3) THE ARRIVAL (1913) - CRW Nevinson


Although this is a Tate postcard I suspect I bought it at the CRISIS OF BRILLIANCE exhibition at Dulwich Picture Gallery which celebrated the pre-world war class at the Slade School which included Mark Gertler, Dora Carrington, Paul Nash, Stanley Spencer and Christopher Nevinson.  It was an unhappy time for him; he fell in love with Carrington at the same time as his friend Gertler but she favoured the latter which ended his relationship with his friend, and he left with a lifelong grudge against his professor Henry Tonks who had advised him to give up painting.

In Paris just before WWI he met the Futurist painter Marinetti and immediately allied himself with the movement as well as it's UK spokesman Wyndham Lewis.  Their constant sniping at Bloomsbury and the British art world no doubt had been provoked by Nevinson's Slade experiences.  However, as is the nature of movements, their relationship foundered when Nevinson and Marinetti published a UK Futurist manifesto without consulting Lewis who in spite set up the Vorticist movement from which Nevinson was barred!  THE ARRIVAL however is a fascinating mixture of Cubist themes - the fractured planes of view, the numbers and lettering - but also the dynamic Futurist subject of the large ship looming into harbour and the streaming steam from the two tugboats in the foreground.

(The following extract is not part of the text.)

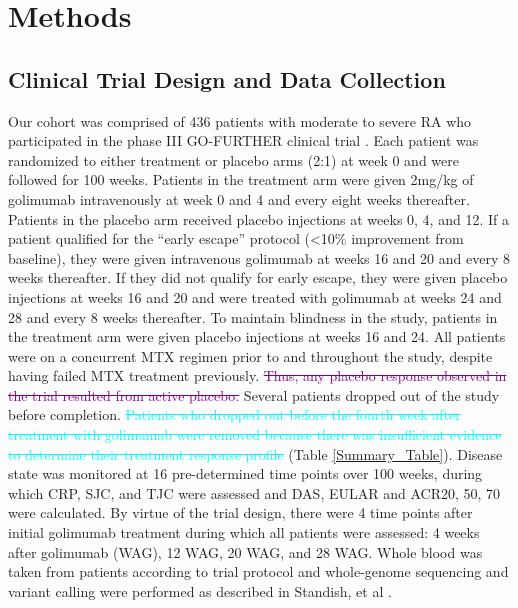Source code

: 
\section*{Methods}

\subsection*{Clinical Trial Design and Data Collection}

Our cohort was comprised of 436 patients with moderate to severe RA who participated in the phase III GO-FURTHER clinical trial \cite{weinblatt_radiographic_2014,weinblatt_intravenous_2013}. Each patient was randomized to either treatment or placebo arms (2:1) at week 0 and were followed for 100 weeks. Patients in the treatment arm were given 2mg/kg of golimumab intravenously at week 0 and 4 and every eight weeks thereafter. Patients in the placebo arm received placebo injections at weeks 0, 4, and 12. If a patient qualified for the “early escape” protocol (<10\% improvement from baseline), they were given intravenous golimumab at weeks 16 and 20 and every 8 weeks thereafter. If they did not qualify for early escape, they were given placebo injections at weeks 16 and 20 and were treated with golimumab at weeks 24 and 28 and every 8 weeks thereafter. To maintain blindness in the study, patients in the treatment arm were given placebo injections at weeks 16 and 24. All patients were on a concurrent MTX regimen prior to and throughout the study, despite having failed MTX treatment previously. \textcolor{purple}{\st{Thus, any placebo response observed in the trial resulted from active placebo.}} Several patients dropped out of the study before completion. \textcolor{cyan}{\st{Patients who dropped out before the fourth week after treatment with golimumab were removed because there was insufficient evidence to determine their treatment response profile}} (Table \ref{Summary_Table}). Disease state was monitored at 16 pre-determined time points over 100 weeks, during which CRP, SJC, and TJC were assessed and DAS, EULAR and ACR20, 50, 70 were calculated. By virtue of the trial design, there were 4 time points after initial golimumab treatment during which all patients were assessed: 4 weeks after golimumab (WAG), 12 WAG, 20 WAG, and 28 WAG. Whole blood was taken from patients according to trial protocol and whole-genome sequencing and variant calling were performed as described in Standish, et al \cite{standish_group-based_2015}.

4) ANNE OF CLEVES (1540) - Hans Holbein the Younger


I bought this at a Holbein exhibition at Tate Britain in 2006.  All art misleads but sometimes it misleads famously.  Anxious to be married again, Henry VIII was urged by Thomas Cromwell, his feared advisor, to consider the German Anne of Cleves as a good prospect as her father was a staunch Protestant and could be an ally against the Pope.  Along with written accounts of her provided by Cromwell, court painter Hans Holbein was sent to paint several portraits of her.  Henry liked what he saw so it was full steam ahead.  On New Year's Eve 1539 the couple finally met - and the steam disappeared.

It turns out Holbein's full-on face portrait disguised her rather protruding nose as well as her pitted skin.  Holbein was not on the end of Henry's anger but Cromwell was.  The marriage was annulled as quickly as possible.  However Anne proved herself so amenable to the agreement that she had property and gifts lavished on her and was granted status as Henry's "beloved sister".  All of which left him free to marry Anne's previous lady-in-waiting Catherine Howard - on the same day that Cromwell was executed, a fate that Catherine suffered only 19 months later.  Anne's obvious common sense and pragmatism shines out from her infamous portrait.

5) MARIE ANTOINETTE A LA ROSE (1783) - Élisabeth Louise Vigée Le Brun


Another court-approved painter, another Queen, I bought this at the marvellous Vigée LeBrun exhibition at the Grand Palais, Paris last year.  Marie Antoinette, unhappy with the portraits that had been painted of her, turned in 1778 to the popular society painter Elisabeth Louise Vigée Le Brun to paint her portrait for her mother Empress Marie Theresa.  Both women were only 23 years old and developed a friendly working relationship; Vigée Le Brun was soon the unofficial court painter to the Queen and her family.  Skilled at downplaying any obvious failings in her sisters, Vigée Le Brun's portraits also glow with a warm-hearted humanity

In 1783, with the Queen's help, the painter was accepted into the Académie Royale and exhibited in the Salon for the first time.  It was, of course, a portrait of Marie Antoinette but it caused uproar as Vigée Le Brun had painted the Queen in a white muslin dress, holding a rose and wearing a plumed summer hat and no jewellery, a style the Queen favoured when at her own palace La Petit Trianon at Versailles.  The horrified opinion was that this was *not* how a Queen of France should be presented so it was quickly withdrawn and Vigée Le Brun painted a replacement with the Queen still holding a rose but more 'appropriately' attired in grey silk, lace and ribbons, pearls, a gold necklace, rouged and wearing a powdered wig with plumes.  Ironic isn't it that one of the charges against Marie Antoinette was that she too extravagant?  Vigée Le Brun's changing the setting from an indoor to an outdoor one also gives the portrait a more classical Romantic feel.